WHAT THE EXERCISE ASKS
Every entry should be returned unchanged, with the pictures omitted.

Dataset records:
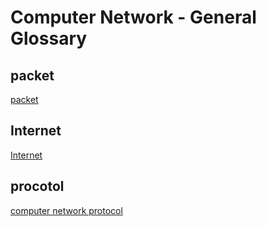 # Computer Network - General Glossary

## packet

[packet](computer-network-packet.md)

## Internet

[Internet](what-is-internet.md)

## procotol

[computer network protocol](network-protocol.md)
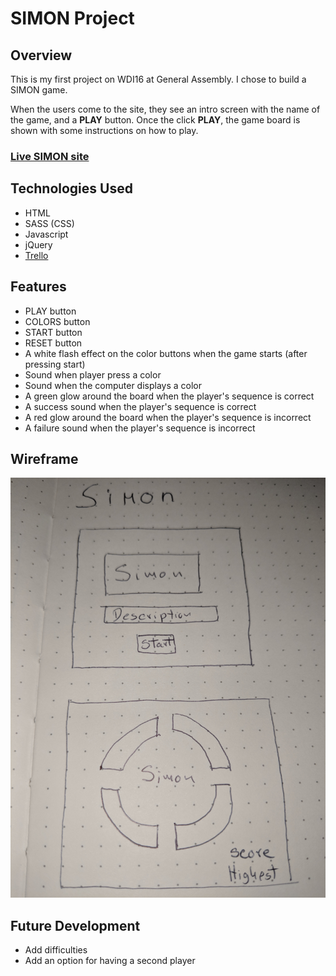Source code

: # SIMON Project

## Overview

This is my first project on WDI16 at General Assembly. I chose to build a SIMON game.

When the users come to the site, they see an intro screen with the name of the game, and a **PLAY** button. Once the click **PLAY**, the game board is shown with some instructions on how to play.

### [Live SIMON site](http://google.com)

## Technologies Used

* HTML
* SASS (CSS)
* Javascript
* jQuery
* [Trello](https://trello.com/b/VgpSnPdU/simon)

## Features

* PLAY button
* COLORS button
* START button
* RESET button
* A white flash effect on the color buttons when the game starts (after pressing start)
* Sound when player press a color
* Sound when the computer displays a color
* A green glow around the board when the player's sequence is correct
* A success sound when the player's sequence is correct
* A red glow around the board when the player's sequence is incorrect
* A failure sound when the player's sequence is incorrect

## Wireframe

![Image of the wireframe](https://github.com/Tilingo/SIMON/blob/master/img/wireframeSimon.jpg)

## Future Development

* Add difficulties
* Add an option for having a second player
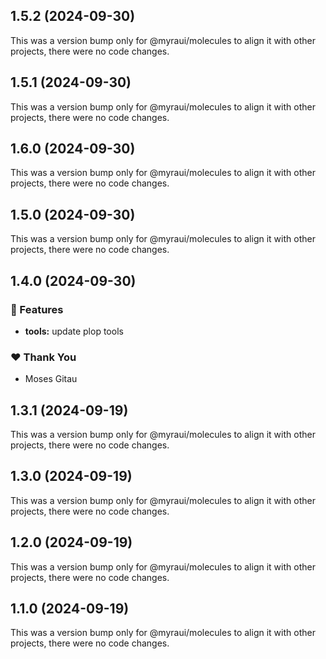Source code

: ## 1.5.2 (2024-09-30)

This was a version bump only for @myraui/molecules to align it with other projects, there were no code changes.

## 1.5.1 (2024-09-30)

This was a version bump only for @myraui/molecules to align it with other projects, there were no code changes.

## 1.6.0 (2024-09-30)

This was a version bump only for @myraui/molecules to align it with other projects, there were no code changes.

## 1.5.0 (2024-09-30)

This was a version bump only for @myraui/molecules to align it with other projects, there were no code changes.

## 1.4.0 (2024-09-30)


### 🚀 Features

- **tools:** update plop tools


### ❤️  Thank You

- Moses Gitau

## 1.3.1 (2024-09-19)

This was a version bump only for @myraui/molecules to align it with other projects, there were no code changes.

## 1.3.0 (2024-09-19)

This was a version bump only for @myraui/molecules to align it with other projects, there were no code changes.

## 1.2.0 (2024-09-19)

This was a version bump only for @myraui/molecules to align it with other projects, there were no code changes.

## 1.1.0 (2024-09-19)

This was a version bump only for @myraui/molecules to align it with other projects, there were no code changes.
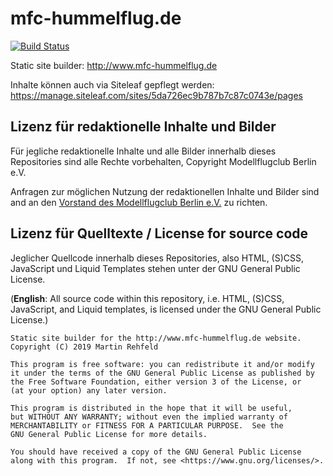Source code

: # mfc-hummelflug.de

[![Build Status](https://travis-ci.org/mfc-hummelflug/www.mfc-hummelflug.de.svg?branch=master)](https://travis-ci.org/mfc-hummelflug/www.mfc-hummelflug.de)

Static site builder: <http://www.mfc-hummelflug.de>

Inhalte können auch via Siteleaf gepflegt werden:
<https://manage.siteleaf.com/sites/5da726ec9b787b7c87c0743e/pages>

## Lizenz für redaktionelle Inhalte und Bilder

Für jegliche redaktionelle Inhalte und alle Bilder innerhalb dieses
Repositories sind alle Rechte vorbehalten, Copyright Modellflugclub Berlin
e.V.

Anfragen zur möglichen Nutzung der redaktionellen Inhalte und Bilder sind and
an den [Vorstand des Modellflugclub Berlin e.V.](mailto:hummelflieger@arcor.de)
zu richten.

## Lizenz für Quelltexte / License for source code

Jeglicher Quellcode innerhalb dieses Repositories, also HTML, (S)CSS,
JavaScript und Liquid Templates stehen unter der GNU General Public License.

(**English**: All source code within this repository, i.e. HTML, (S)CSS,
JavaScript, and Liquid templates, is licensed under the GNU General Public
License.)

    Static site builder for the http://www.mfc-hummelflug.de website.
    Copyright (C) 2019 Martin Rehfeld

    This program is free software: you can redistribute it and/or modify
    it under the terms of the GNU General Public License as published by
    the Free Software Foundation, either version 3 of the License, or
    (at your option) any later version.

    This program is distributed in the hope that it will be useful,
    but WITHOUT ANY WARRANTY; without even the implied warranty of
    MERCHANTABILITY or FITNESS FOR A PARTICULAR PURPOSE.  See the
    GNU General Public License for more details.

    You should have received a copy of the GNU General Public License
    along with this program.  If not, see <https://www.gnu.org/licenses/>.
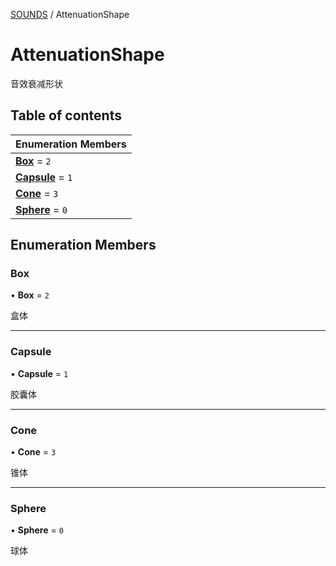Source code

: [SOUNDS](../groups/Core.SOUNDS.md) / AttenuationShape

# AttenuationShape <Badge type="tip" text="Enumeration" /> <Score text="AttenuationShape" />

音效衰减形状

## Table of contents

| Enumeration Members |
| :-----|
| **[Box](mw.AttenuationShape.md#box)** = ``2`` <br> |
| **[Capsule](mw.AttenuationShape.md#capsule)** = ``1`` <br> |
| **[Cone](mw.AttenuationShape.md#cone)** = ``3`` <br> |
| **[Sphere](mw.AttenuationShape.md#sphere)** = ``0`` <br> |

## Enumeration Members

### Box <Score text="Box" /> 

• **Box** = ``2``

盒体

___

### Capsule <Score text="Capsule" /> 

• **Capsule** = ``1``

胶囊体

___

### Cone <Score text="Cone" /> 

• **Cone** = ``3``

锥体

___

### Sphere <Score text="Sphere" /> 

• **Sphere** = ``0``

球体
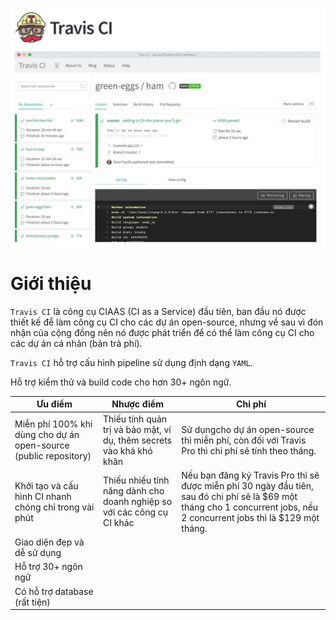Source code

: ![[travisci-presend.jpg]](https://github.com/phucbone/vault/blob/master/imgs/imgs-cicd/imgs-ci/imgs-travisci/travisci-presend.jpg?raw=true)

# Giới thiệu

`Travis CI` là công cụ CIAAS (CI as a Service) đầu tiên, ban đầu nó được thiết kế để làm công cụ CI cho các dự án open-source, nhưng về sau vì đón nhận của cộng đồng nên nó được phát triển để có thể làm công cụ CI cho các dự án cá nhân (bản trả phí).

`Travis CI` hỗ trợ cấu hình pipeline sử dụng định dạng `YAML`.

Hỗ trợ kiểm thử và build code cho hơn 30+ ngôn ngữ.

Ưu điểm|Nhược điểm|Chi phí
---|---|---
Miễn phí 100% khi dùng cho dự án open-source (public repository)|Thiếu tính quản trị và bảo mật, ví dụ, thêm secrets vào khá khó khăn|Sử dụngcho dự án open-source thì miễn phí, còn đối với Travis Pro thì chi phí sẽ tính theo tháng.
Khởi tạo và cấu hình CI nhanh chóng chỉ trong vài phút|Thiếu nhiều tính năng dành cho doanh nghiệp so với các công cụ CI khác|Nếu bạn đăng ký Travis Pro thì sẽ được miễn phí 30 ngày đầu tiên, sau đó chi phí sẽ là $69 một tháng cho 1 concurrent jobs, nếu 2 concurrent jobs thì là $129 một tháng.
Giao diện đẹp và dễ sử dụng|
Hỗ trợ 30+ ngôn ngữ|
Có hỗ trợ database (rất tiện)|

SOLUTION FOR THIS EXERCISE
 # Computer Network - General Glossary

## packet

[packet](computer-network-packet.md)

## Internet

[Internet](what-is-internet.md)

## procotol

[computer network protocol](network-protocol.md)
Source code

: # SIMON Project

## Overview

This is my first project on WDI16 at General Assembly. I chose to build a SIMON game.

When the users come to the site, they see an intro screen with the name of the game, and a **PLAY** button. Once the click **PLAY**, the game board is shown with some instructions on how to play.

### [Live SIMON site](http://google.com)

## Technologies Used

* HTML
* SASS (CSS)
* Javascript
* jQuery
* [Trello](https://trello.com/b/VgpSnPdU/simon)

## Features

* PLAY button
* COLORS button
* START button
* RESET button
* A white flash effect on the color buttons when the game starts (after pressing start)
* Sound when player press a color
* Sound when the computer displays a color
* A green glow around the board when the player's sequence is correct
* A success sound when the player's sequence is correct
* A red glow around the board when the player's sequence is incorrect
* A failure sound when the player's sequence is incorrect

## Wireframe

![Image of the wireframe](https://github.com/Tilingo/SIMON/blob/master/img/wireframeSimon.jpg)

## Future Development

* Add difficulties
* Add an option for having a second player
Source code

: ## 1.5.2 (2024-09-30)

This was a version bump only for @myraui/molecules to align it with other projects, there were no code changes.

## 1.5.1 (2024-09-30)

This was a version bump only for @myraui/molecules to align it with other projects, there were no code changes.

## 1.6.0 (2024-09-30)

This was a version bump only for @myraui/molecules to align it with other projects, there were no code changes.

## 1.5.0 (2024-09-30)

This was a version bump only for @myraui/molecules to align it with other projects, there were no code changes.

## 1.4.0 (2024-09-30)


### 🚀 Features

- **tools:** update plop tools


### ❤️  Thank You

- Moses Gitau

## 1.3.1 (2024-09-19)

This was a version bump only for @myraui/molecules to align it with other projects, there were no code changes.

## 1.3.0 (2024-09-19)

This was a version bump only for @myraui/molecules to align it with other projects, there were no code changes.

## 1.2.0 (2024-09-19)

This was a version bump only for @myraui/molecules to align it with other projects, there were no code changes.

## 1.1.0 (2024-09-19)

This was a version bump only for @myraui/molecules to align it with other projects, there were no code changes.
Source code

: # mfc-hummelflug.de

[![Build Status](https://travis-ci.org/mfc-hummelflug/www.mfc-hummelflug.de.svg?branch=master)](https://travis-ci.org/mfc-hummelflug/www.mfc-hummelflug.de)

Static site builder: <http://www.mfc-hummelflug.de>

Inhalte können auch via Siteleaf gepflegt werden:
<https://manage.siteleaf.com/sites/5da726ec9b787b7c87c0743e/pages>

## Lizenz für redaktionelle Inhalte und Bilder

Für jegliche redaktionelle Inhalte und alle Bilder innerhalb dieses
Repositories sind alle Rechte vorbehalten, Copyright Modellflugclub Berlin
e.V.

Anfragen zur möglichen Nutzung der redaktionellen Inhalte und Bilder sind and
an den [Vorstand des Modellflugclub Berlin e.V.](mailto:hummelflieger@arcor.de)
zu richten.

## Lizenz für Quelltexte / License for source code

Jeglicher Quellcode innerhalb dieses Repositories, also HTML, (S)CSS,
JavaScript und Liquid Templates stehen unter der GNU General Public License.

(**English**: All source code within this repository, i.e. HTML, (S)CSS,
JavaScript, and Liquid templates, is licensed under the GNU General Public
License.)

    Static site builder for the http://www.mfc-hummelflug.de website.
    Copyright (C) 2019 Martin Rehfeld

    This program is free software: you can redistribute it and/or modify
    it under the terms of the GNU General Public License as published by
    the Free Software Foundation, either version 3 of the License, or
    (at your option) any later version.

    This program is distributed in the hope that it will be useful,
    but WITHOUT ANY WARRANTY; without even the implied warranty of
    MERCHANTABILITY or FITNESS FOR A PARTICULAR PURPOSE.  See the
    GNU General Public License for more details.

    You should have received a copy of the GNU General Public License
    along with this program.  If not, see <https://www.gnu.org/licenses/>.
Source code

: [SOUNDS](../groups/Core.SOUNDS.md) / AttenuationShape

# AttenuationShape <Badge type="tip" text="Enumeration" /> <Score text="AttenuationShape" />

音效衰减形状

## Table of contents

| Enumeration Members |
| :-----|
| **[Box](mw.AttenuationShape.md#box)** = ``2`` <br> |
| **[Capsule](mw.AttenuationShape.md#capsule)** = ``1`` <br> |
| **[Cone](mw.AttenuationShape.md#cone)** = ``3`` <br> |
| **[Sphere](mw.AttenuationShape.md#sphere)** = ``0`` <br> |

## Enumeration Members

### Box <Score text="Box" /> 

• **Box** = ``2``

盒体

___

### Capsule <Score text="Capsule" /> 

• **Capsule** = ``1``

胶囊体

___

### Cone <Score text="Cone" /> 

• **Cone** = ``3``

锥体

___

### Sphere <Score text="Sphere" /> 

• **Sphere** = ``0``

球体
Source code

: ![[travisci-presend.jpg]](https://github.com/phucbone/vault/blob/master/imgs/imgs-cicd/imgs-ci/imgs-travisci/travisci-presend.jpg?raw=true)

# Giới thiệu

`Travis CI` là công cụ CIAAS (CI as a Service) đầu tiên, ban đầu nó được thiết kế để làm công cụ CI cho các dự án open-source, nhưng về sau vì đón nhận của cộng đồng nên nó được phát triển để có thể làm công cụ CI cho các dự án cá nhân (bản trả phí).

`Travis CI` hỗ trợ cấu hình pipeline sử dụng định dạng `YAML`.

Hỗ trợ kiểm thử và build code cho hơn 30+ ngôn ngữ.

Ưu điểm|Nhược điểm|Chi phí
---|---|---
Miễn phí 100% khi dùng cho dự án open-source (public repository)|Thiếu tính quản trị và bảo mật, ví dụ, thêm secrets vào khá khó khăn|Sử dụngcho dự án open-source thì miễn phí, còn đối với Travis Pro thì chi phí sẽ tính theo tháng.
Khởi tạo và cấu hình CI nhanh chóng chỉ trong vài phút|Thiếu nhiều tính năng dành cho doanh nghiệp so với các công cụ CI khác|Nếu bạn đăng ký Travis Pro thì sẽ được miễn phí 30 ngày đầu tiên, sau đó chi phí sẽ là $69 một tháng cho 1 concurrent jobs, nếu 2 concurrent jobs thì là $129 một tháng.
Giao diện đẹp và dễ sử dụng|
Hỗ trợ 30+ ngôn ngữ|
Có hỗ trợ database (rất tiện)|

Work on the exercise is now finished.